I admit that I had been reluctant to get into the world of fermented meats. After all, animals are more complex, what with their locomotion, protein-based muscles and specialized organs. Not like those simple cellulose and carbohydrate plants. And more complexity means more creatures in Nature which like to
feed on recycle other expired creatures. And some of those creatures (i.e. putrefying and pathogenic organisms) can make us sick.
So I decided to begin with a simple fermented fish sauce. I certainly use fish sauce quite often in cooking and when making kimchi, so I thought, “what kind of Fermenter would I be if I used store-bought fermented sauce?!” I based my first attempt on the recipe in Sally Fallon’s Nourishing Traditions cookbook (yes, I am one of those kooky WAPF‘ers).

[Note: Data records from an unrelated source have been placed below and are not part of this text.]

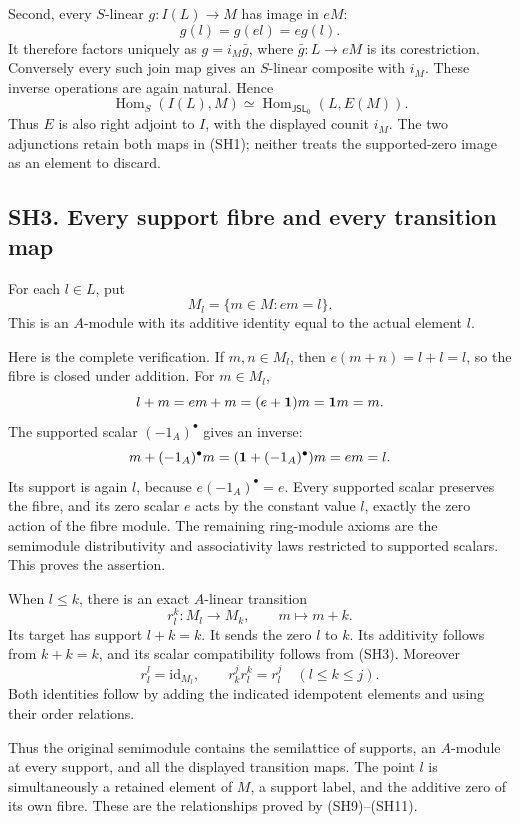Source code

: \documentclass[
]{article}
\begin{document}
Second, every \(S\)-linear \(g:I(L)\to M\) has image in \(eM\): \[
g(l)=g(el)=eg(l).
\tag{SH7}
\] It therefore factors uniquely as \(g=i_M\bar g\), where
\(\bar g:L\to eM\) is its corestriction. Conversely every such join map
gives an \(S\)-linear composite with \(i_M\). These inverse operations
are again natural. Hence \[
\operatorname{Hom}_S(I(L),M)
\simeq\operatorname{Hom}_{\mathsf{JSL}_0}(L,E(M)).
\tag{SH8}
\] Thus \(E\) is also right adjoint to \(I\), with the displayed counit
\(i_M\). The two adjunctions retain both maps in (SH1); neither treats
the supported-zero image as an element to discard.

\subsection{SH3. Every support fibre and every transition
map}\label{sh3.-every-support-fibre-and-every-transition-map}

For each \(l\in L\), put \[
M_l=\{m\in M:em=l\}.
\tag{SH9}
\] This is an \(A\)-module with its additive identity equal to the
actual element \(l\).

Here is the complete verification. If \(m,n\in M_l\), then
\(e(m+n)=l+l=l\), so the fibre is closed under addition. For
\(m\in M_l\), \[
l+m=em+m=(e+{\bf1})m={\bf1}m=m.
\] The supported scalar \((-1_A)^\bullet\) gives an inverse: \[
m+(-1_A)^\bullet m=({\bf1}+(-1_A)^\bullet)m=em=l.
\] Its support is again \(l\), because \(e(-1_A)^\bullet=e\). Every
supported scalar preserves the fibre, and its zero scalar \(e\) acts by
the constant value \(l\), exactly the zero action of the fibre module.
The remaining ring-module axioms are the semimodule distributivity and
associativity laws restricted to supported scalars. This proves the
assertion.

When \(l\le k\), there is an exact \(A\)-linear transition \[
r_l^k:M_l\longrightarrow M_k,\qquad m\longmapsto m+k.
\tag{SH10}
\] Its target has support \(l+k=k\). It sends the zero \(l\) to \(k\).
Its additivity follows from \(k+k=k\), and its scalar compatibility
follows from (SH3). Moreover \[
r_l^l=\mathrm{id}_{M_l},\qquad r_k^j r_l^k=r_l^j
\quad(l\le k\le j).
\tag{SH11}
\] Both identities follow by adding the indicated idempotent elements
and using their order relations.

Thus the original semimodule contains the semilattice of supports, an
\(A\)-module at every support, and all the displayed transition maps.
The point \(l\) is simultaneously a retained element of \(M\), a support
label, and the additive zero of its own fibre. These are the
relationships proved by (SH9)--(SH11).
\end{document}
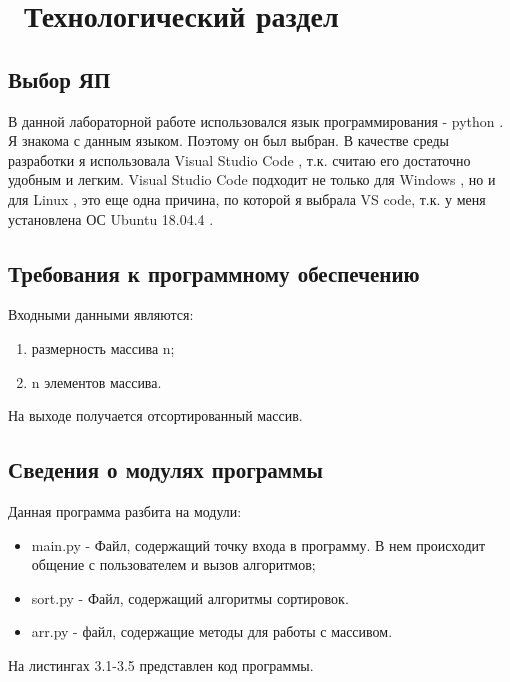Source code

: \chapter{ Технологический раздел}
\label{cha:design}

\section{Выбор ЯП}

В данной лабораторной работе использовался язык программирования - python \cite{bib1}.
Я знакома с данным языком.
Поэтому он был выбран. 
В качестве среды разработки я использовала Visual Studio Code \cite{bib2}, т.к. считаю его достаточно удобным и легким.
Visual Studio Code подходит не только для  Windows \cite{bib3}, но и для Linux \cite{bib4}, это еще одна причина, по которой я выбрала VS code, т.к. у меня установлена ОС Ubuntu 18.04.4 \cite{bib5}.

\section{Требования к программному обеспечению}

Входными данными являются:


\begin{enumerate}
    \item размерность массива n;
    \item n элементов массива.
\end{enumerate}

На выходе получается отсортированный массив.

\section{Сведения о модулях программы}

Данная программа разбита на модули:

\begin{itemize}
    \item main.py - Файл, содержащий точку входа в программу. В нем происходит общение с пользователем и вызов алгоритмов;
    \item sort.py - Файл, содержащий алгоритмы сортировок.
    \item arr.py - файл, содержащие методы для работы с массивом.
\end{itemize}

На листингах 3.1-3.5 представлен код программы.

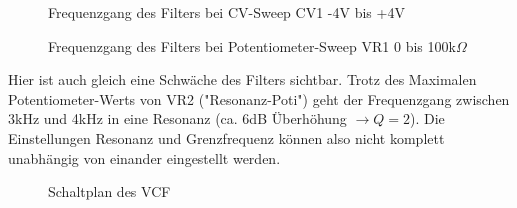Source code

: \begin{figure}[h]
	\centering
	\setlength{\fboxsep}{1pt} %
	\setlength{\fboxrule}{1pt} %
	\caption{Frequenzgang des Filters bei CV-Sweep CV1 -4V bis +4V}
	\label{fig:toleranzschema}
\end{figure}

\begin{figure}[h]
	\centering
	\setlength{\fboxsep}{1pt} %
	\setlength{\fboxrule}{1pt} %
	\caption{Frequenzgang des Filters bei Potentiometer-Sweep VR1 0 bis 100k$\Omega$}
	\label{fig:toleranzschema}
\end{figure}

Hier ist auch gleich eine Schwäche des Filters sichtbar. Trotz des Maximalen Potentiometer-Werts von VR2 ("Resonanz-Poti") geht der Frequenzgang
zwischen 3kHz und 4kHz in eine Resonanz (ca. 6dB Überhöhung $\rightarrow Q = 2$). Die Einstellungen Resonanz und Grenzfrequenz können also nicht komplett unabhängig von einander eingestellt werden.

\begin{figure}[h]
	\centering
	\setlength{\fboxsep}{1pt} %
	\setlength{\fboxrule}{1pt} %
	\caption{Schaltplan des VCF}
\end{figure}
\newpage
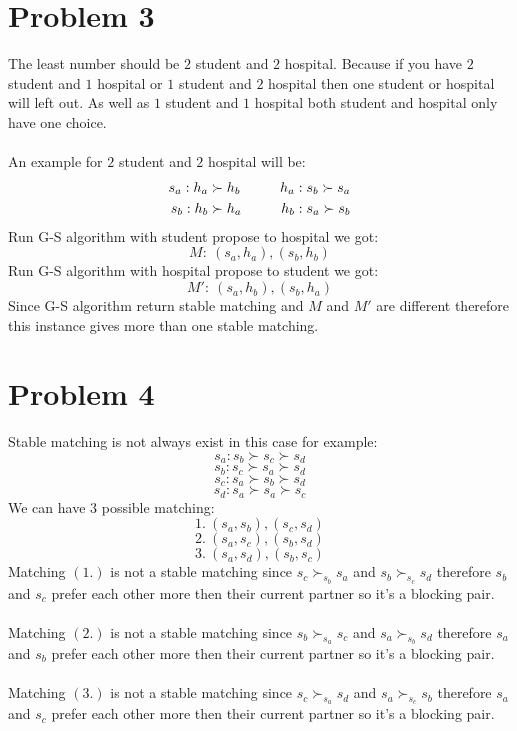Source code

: \documentclass{article}
\newcommand\tab[1][1cm]{\hspace*{#1}}
\begin{document}
\section{Problem 3}
The least number should be $2$ student and $2$ hospital. Because if you have $2$ student and $1$ hospital or $1$ student and $2$ hospital then one student or hospital will left out. As well as $1$ student and $1$ hospital both student and hospital only have one choice.\\\\
An example for $2$ student and $2$ hospital will be:
\begin{align*}
s_a: h_a \succ h_b \tab h_a: s_b \succ s_a\\
s_b: h_b \succ h_a \tab h_b: s_a \succ s_b
\end{align*}
Run G-S algorithm with student propose to hospital we got:
$$M:\ (s_a,h_a), (s_b,h_b)$$
Run G-S algorithm with hospital propose to student we got:
$$M':\ (s_a,h_b), (s_b,h_a)$$
Since G-S algorithm return stable matching and $M$ and $M'$ are different therefore this instance gives more than one stable matching.

 
\newpage
\section{Problem 4}
Stable matching is not always exist in this case for example:\\
$$s_a: s_b \succ s_c \succ s_d$$
$$s_b: s_c \succ s_a \succ s_d$$
$$s_c: s_a \succ s_b \succ s_d$$
$$s_d: s_a \succ s_a \succ s_c$$
We can have 3 possible matching:
$$1.\ (s_a,s_b), (s_c,s_d)$$
$$2.\ (s_a,s_c), (s_b,s_d)$$
$$3.\ (s_a,s_d), (s_b,s_c)$$
Matching $(1.)$ is not a stable matching since $s_c \succ_{s_b} s_a$ and $s_b \succ_{s_c} s_d$ therefore $s_b$ and $s_c$ prefer each other more then their current partner so it's a blocking pair.\\\\
Matching $(2.)$ is not a stable matching since $s_b \succ_{s_a} s_c$ and $s_a \succ_{s_b} s_d$ therefore $s_a$ and $s_b$ prefer each other more then their current partner so it's a blocking pair.\\\\
Matching $(3.)$ is not a stable matching since $s_c \succ_{s_a} s_d$ and $s_a \succ_{s_c} s_b$ therefore $s_a$ and $s_c$ prefer each other more then their current partner so it's a blocking pair.\\\\
\newpage
\end{document}
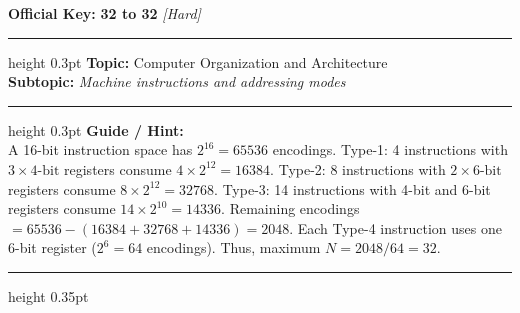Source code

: \documentclass[a4paper,10pt]{article}
\begin{document}
\begin{tcolorbox}
\textbf{Official Key:} \textbf{\large 32 to 32} \hfill \textit{\small [Hard]}
\vspace{2pt}\hrule height 0.3pt\vspace{3pt}
\textbf{Topic:} Computer Organization and Architecture \\
\textbf{Subtopic:} \textit{Machine instructions and addressing modes}
\vspace{2pt}\hrule height 0.3pt\vspace{3pt}
\textbf{Guide / Hint:} \\
{\small A 16-bit instruction space has $2^{16} = 65536$ encodings. Type-1: 4 instructions with $3 \times 4\text{-bit}$ registers consume $4 \times 2^{12} = 16384$. Type-2: 8 instructions with $2 \times 6\text{-bit}$ registers consume $8 \times 2^{12} = 32768$. Type-3: 14 instructions with 4-bit and 6-bit registers consume $14 \times 2^{10} = 14336$. Remaining encodings $= 65536 - (16384 + 32768 + 14336) = 2048$. Each Type-4 instruction uses one 6-bit register ($2^6 = 64$ encodings). Thus, maximum $N = 2048 / 64 = 32$.}

\end{tcolorbox}
\vspace{6pt}\hrule height 0.35pt\vspace{6pt}
\noindent
\end{document}
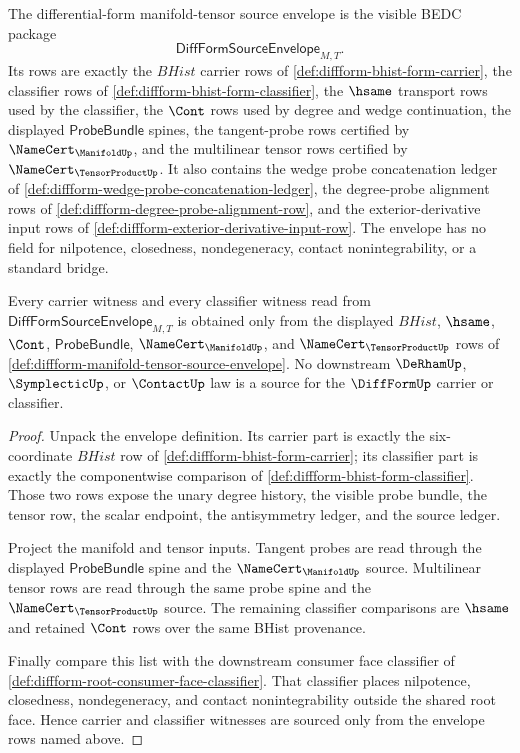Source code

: \begin{definition}
\label{def:diffform-manifold-tensor-source-envelope}
The differential-form manifold-tensor source envelope is the visible BEDC
package
$$
\mathsf{DiffFormSourceEnvelope}_{M,T}.
$$
Its rows are exactly the $BHist$ carrier rows of
\autoref{def:diffform-bhist-form-carrier}, the classifier rows of
\autoref{def:diffform-bhist-form-classifier}, the $\hsame$ transport rows used
by the classifier, the $\Cont$ rows used by degree and wedge continuation, the
displayed $\mathsf{ProbeBundle}$ spines, the tangent-probe rows certified by
$\NameCert_{\ManifoldUp}$, and the multilinear tensor rows certified by
$\NameCert_{\TensorProductUp}$. It also contains the wedge probe concatenation
ledger of \autoref{def:diffform-wedge-probe-concatenation-ledger}, the
degree-probe alignment rows of
\autoref{def:diffform-degree-probe-alignment-row}, and the exterior-derivative
input rows of \autoref{def:diffform-exterior-derivative-input-row}. The
envelope has no field for nilpotence, closedness, nondegeneracy, contact
nonintegrability, or a standard bridge.
\end{definition}

\begin{theorem}
\label{thm:diffform-manifold-tensor-source-scope}
Every carrier witness and every classifier witness read from
$\mathsf{DiffFormSourceEnvelope}_{M,T}$ is obtained only from the displayed
$BHist$, $\hsame$, $\Cont$, $\mathsf{ProbeBundle}$,
$\NameCert_{\ManifoldUp}$, and $\NameCert_{\TensorProductUp}$ rows of
\autoref{def:diffform-manifold-tensor-source-envelope}. No downstream
$\DeRhamUp$, $\SymplecticUp$, or $\ContactUp$ law is a source for the
$\DiffFormUp$ carrier or classifier.
\end{theorem}
\begin{proof}
Unpack the envelope definition. Its carrier part is exactly the six-coordinate
$BHist$ row of \autoref{def:diffform-bhist-form-carrier}; its classifier part
is exactly the componentwise comparison of
\autoref{def:diffform-bhist-form-classifier}. Those two rows expose the unary
degree history, the visible probe bundle, the tensor row, the scalar endpoint,
the antisymmetry ledger, and the source ledger.

Project the manifold and tensor inputs. Tangent probes are read through the
displayed $\mathsf{ProbeBundle}$ spine and the
$\NameCert_{\ManifoldUp}$ source. Multilinear tensor rows are read through the
same probe spine and the $\NameCert_{\TensorProductUp}$ source. The remaining
classifier comparisons are $\hsame$ and retained $\Cont$ rows over the same
BHist provenance.

Finally compare this list with the downstream consumer face classifier of
\autoref{def:diffform-root-consumer-face-classifier}. That classifier places
nilpotence, closedness, nondegeneracy, and contact nonintegrability outside
the shared root face. Hence carrier and classifier witnesses are sourced only
from the envelope rows named above.
\end{proof}

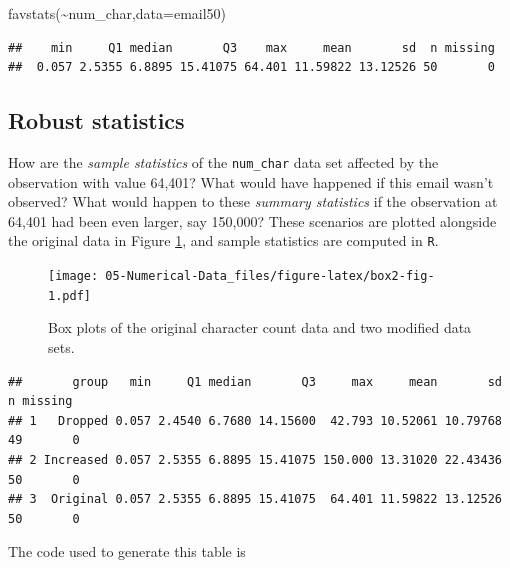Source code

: \documentclass[
]{book}
\newenvironment{Shaded}{\begin{snugshade}}{\end{snugshade}}
\newcommand{\AttributeTok}[1]{\textcolor[rgb]{0.77,0.63,0.00}{#1}}
\newcommand{\FunctionTok}[1]{\textcolor[rgb]{0.00,0.00,0.00}{#1}}
\newcommand{\NormalTok}[1]{#1}
\newcommand{\SpecialCharTok}[1]{\textcolor[rgb]{0.00,0.00,0.00}{#1}}
\begin{document}
\begin{Shaded}
\begin{Highlighting}[]
\FunctionTok{favstats}\NormalTok{(}\SpecialCharTok{\textasciitilde{}}\NormalTok{num\_char,}\AttributeTok{data=}\NormalTok{email50)}
\end{Highlighting}
\end{Shaded}

\begin{verbatim}
##    min     Q1 median       Q3    max     mean       sd  n missing
##  0.057 2.5355 6.8895 15.41075 64.401 11.59822 13.12526 50       0
\end{verbatim}

\hypertarget{robust-statistics}{%
\subsection{Robust statistics}\label{robust-statistics}}

How are the \emph{sample statistics} of the \texttt{num\_char} data set affected by the observation with value 64,401? What would have happened if this email wasn't observed? What would happen to these \emph{summary statistics} if the observation at 64,401 had been even larger, say 150,000? These scenarios are plotted alongside the original data in Figure \ref{fig:box2-fig}, and sample statistics are computed in \texttt{R}.

\begin{figure}
\centering
\texttt{[image: 05-Numerical-Data\_files/figure-latex/box2-fig-1.pdf]}
\caption{\label{fig:box2-fig}Box plots of the original character count data and two modified data sets.}
\end{figure}

\begin{verbatim}
##       group   min     Q1 median       Q3     max     mean       sd  n missing
## 1   Dropped 0.057 2.4540 6.7680 14.15600  42.793 10.52061 10.79768 49       0
## 2 Increased 0.057 2.5355 6.8895 15.41075 150.000 13.31020 22.43436 50       0
## 3  Original 0.057 2.5355 6.8895 15.41075  64.401 11.59822 13.12526 50       0
\end{verbatim}

The code used to generate this table is
\end{document}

You can use a variety of fresh, whole fish, but stick with smaller marine (oceanic) fish species that are less than 1 foot long. Sardines, anchovies, and mackerel all work well. These “forage fish” species are eaten by larger fish species. They grow quickly and are abundant and are considered very sustainable. They feed on plankton and don’t live very long (so they don’t collect toxins like mercury). When selecting fresh fish from a market, here are some tips:
- There should be no “fishy” odors
- Eyes should be clear (not cloudy)
- The flesh “rebounds” when pressed lightly (doesn’t leave a divot)
At a minimum, keep it on the counter for 3-4 days in a tightly lidded mason jar. If you’re planning to ferment it longer, burp the jar every few days (preferably outside!) to keep pressure from building up. I recently made a batch of mackerel sauce that fermented a total of 3 months– two months at room temp, and one month in the fridge.
Fermentation Time and Salt
You can also vary the fermentation time widely. If you’re up for a longer fermentation time (many traditional Asian recipes ferment up to a year), be sure to adjust the salt levels to protect the sauce during the longer ferment.
- 1½ lbs. fresh sardines, anchovies, or mackerel
- 2 cups filtered water
- 5 Tablespoons/ 70g sea salt for a one-month fermentation SEE SALT CHART FOR LONGER TIMES
- 2 cloves garlic
- 2 bay leaves
- 1 teaspoon mixed or black peppercorns
- ¼ teaspoon lemon peel
- 2 Tablespoons whey or pickle brine
- Cut whole fish into 1" pieces and add to jar.
- Mash fish into a slurry with a potato masher or mortar.
- Smash garlic cloves by pressing under the blade of a wide knife. Add to jar.
- Grate or peel lemon and add lemon peel to jar.
- Add peppercorns, bay leaves, salt, whey/brine and enough water to jar to cover fish completely. Mix well.
- Cover tightly with lid.
- Let sit on counter from 2 to 4 weeks. If keeping longer than 4 days, be sure to "burp" the jar every few days (preferably outside!) to keep pressure from building up, breaking the jar, and making a smelly mess.
- Transfer to refrigerator, let it sit for another 4 weeks.
- Strain contents through a fine mesh strainer into a glass bowl. Let sit a half hour. Discard the solids or use to make fish stock.
- Pour the strained cloudy brown liquid through a coffee filter set inside a funnel. You can funnel directly into one or more glass bottles. This filtering process will take several hours or even days.
- You should now have a clear pungent liquid that is brown or reddish-brown in color. Properly fermented fish sauce will keep for many months or years in the refrigerator.